Onconetix (ONCO) Form 4: Vesting Extended and New 618-Share Grant
Rhea-AI Filing Summary
Tarsh Simon, a non-employee director of Onconetix, Inc. (ONCO), reported changes to his restricted stock awards. An original restricted stock award granted September 26, 2024 was modified on August 15, 2025 to extend its vesting date from August 31, 2025 to August 31, 2026, conditional on continued service as a non-employee director. The issuer completed a 1-for-85 reverse stock split on June 13, 2025; all share amounts in this report are presented on a post-split basis. The reporting person was also granted a separate restricted stock award of 618 shares that will vest in full on August 31, 2026 if he continues to serve as a non-employee director. The Form 4 is signed by Simon Tarsh on August 19, 2025.
Positive
- New restricted stock award of 618 shares granted that vests on August 31, 2026, aligning director incentives with company retention objectives
- Retention alignment: Vesting conditions tie equity awards to continued non-employee director service through August 31, 2026
Negative
- Original award vesting delayed from August 31, 2025 to August 31, 2026, which postpones potential ownership vesting
- No cash-based transaction or disposition that would provide immediate liquidity to the reporting person is reported
Insights
TL;DR: Director's equity awards were extended and a new restricted award granted; these are service-based vesting adjustments, not immediate liquidity events.

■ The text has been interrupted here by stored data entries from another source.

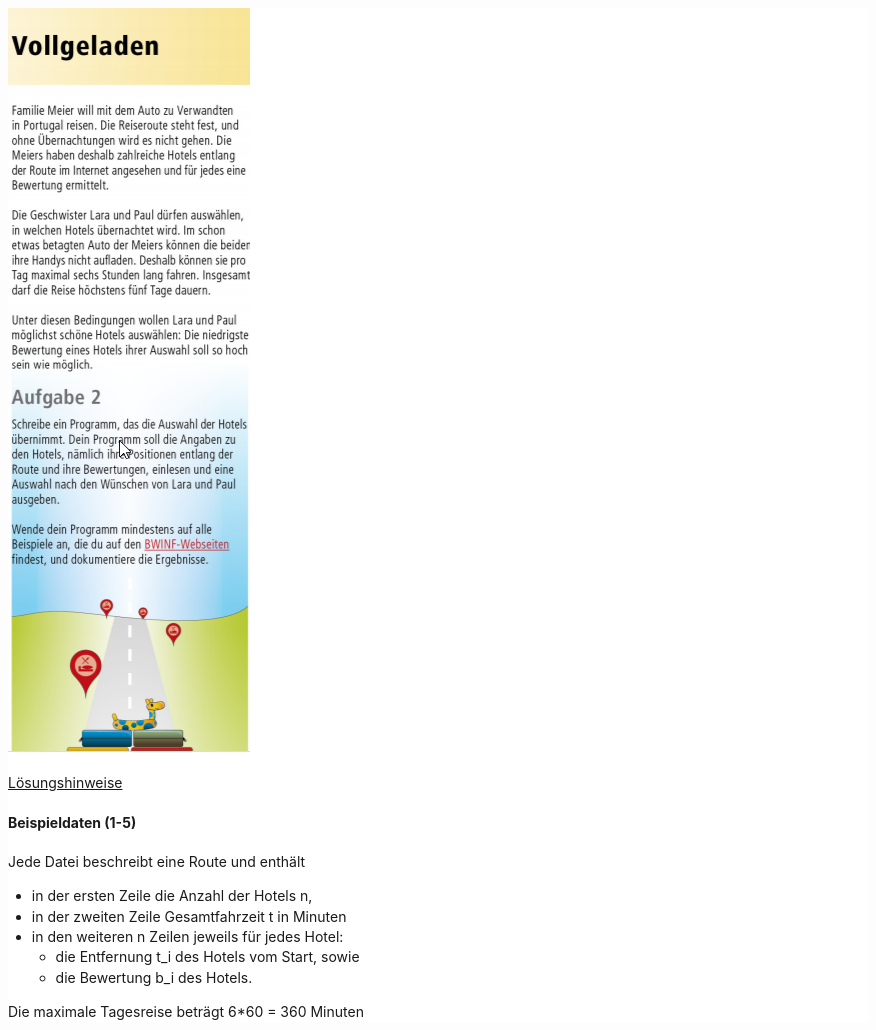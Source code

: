 <img src=a2.png>

[Lösungshinweise](vollgeladen.pdf)

#### Beispieldaten (1-5)

Jede Datei beschreibt eine Route und enthält

  * in der ersten Zeile die Anzahl der Hotels n,
  * in der zweiten Zeile Gesamtfahrzeit t in Minuten
  * in den weiteren n Zeilen jeweils für jedes Hotel:
    * die Entfernung t_i des Hotels vom Start, sowie
    * die Bewertung b_i des Hotels.
    
Die maximale Tagesreise beträgt 6*60 = 360 Minuten
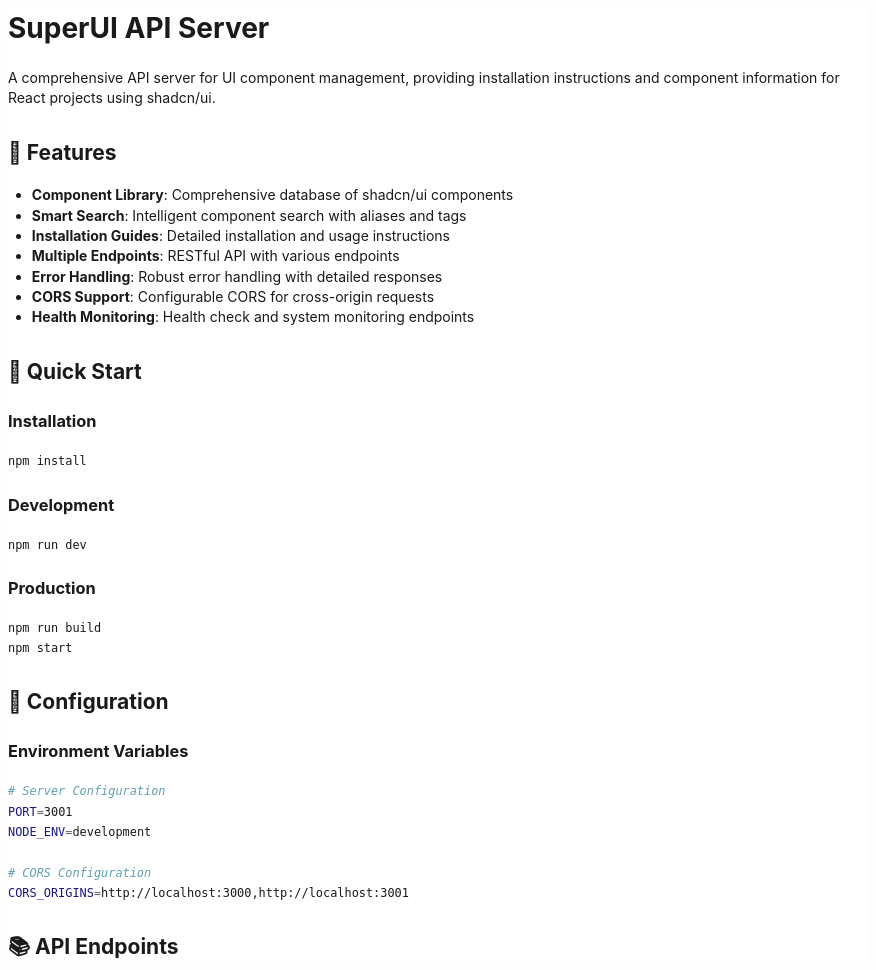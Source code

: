 # SuperUI API Server

A comprehensive API server for UI component management, providing installation instructions and component information for React projects using shadcn/ui.

## 🎯 Features

- **Component Library**: Comprehensive database of shadcn/ui components
- **Smart Search**: Intelligent component search with aliases and tags
- **Installation Guides**: Detailed installation and usage instructions
- **Multiple Endpoints**: RESTful API with various endpoints
- **Error Handling**: Robust error handling with detailed responses
- **CORS Support**: Configurable CORS for cross-origin requests
- **Health Monitoring**: Health check and system monitoring endpoints

## 🚀 Quick Start

### Installation

```bash
npm install
```

### Development

```bash
npm run dev
```

### Production

```bash
npm run build
npm start
```

## 🔧 Configuration

### Environment Variables

```bash
# Server Configuration
PORT=3001
NODE_ENV=development

# CORS Configuration
CORS_ORIGINS=http://localhost:3000,http://localhost:3001
```

## 📚 API Endpoints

The filing shows a modification to an existing restricted stock award that pushes the vesting date by one year to August 31, 2026, plus a new restricted grant of 618 shares with the same vesting condition tied to continued board service. The change appears intended to retain the director through 2026. The reverse 1-for-85 split is disclosed and share counts are post-split; there is no cash transaction or option exercise disclosed. For investors, these actions signal the company is using equity-based retention for board continuity rather than cash compensation.
TL;DR: No sale or purchase for cash is reported; transactions are equity grant and vesting modification, with limited immediate market impact.
The Form 4 records a vesting modification of a prior restricted award and a new restricted stock award of 618 shares, both conditioned on continued non-employee director service through August 31, 2026. There is no reported sale or acquisition for value that would affect market supply. The reverse split on June 13, 2025 is noted and only affects reported quantities. Overall, this filing is procedural and retention-focused rather than a material capital or insider liquidity event.
Insider Trade Summary
| Type | Security | Shares | Price | Value |
|---|---|---|---|---|
| Other | Common Stock | 39 | $0.00 | -- |
| Grant/Award | Common Stock | 618 | $0.00 | -- |
Footnotes (1)
- Represents a restricted stock award originally granted to the Reporting Person on September 26, 2024 pursuant to the Issuer's 2022 Equity Incentive Plan, as amended ("2022 Plan" and the grant on such date, the "Original Award"). On August 15, 2025, the Original Award was modified to change the vesting terms, such that the award, which was to vest in full on August 31, 2025, was changed to vest in full on August 31, 2026, so long as the Reporting Person continues to serve as a non-employee director of the Issuer until such date. Except as set forth herein, the Original Award remains unmodified. On June 13, 2025, the Issuer effected a 1-for-85 reverse split of its Common Stock. The amounts set forth herein are presented on a post-split basis. Represents a restricted stock award granted to the Reporting Person pursuant to the 2022 Plan. The award will vest in full on August 31, 2026 so long as the Reporting Person continues to serve as a non-employee director of the Issuer until such date.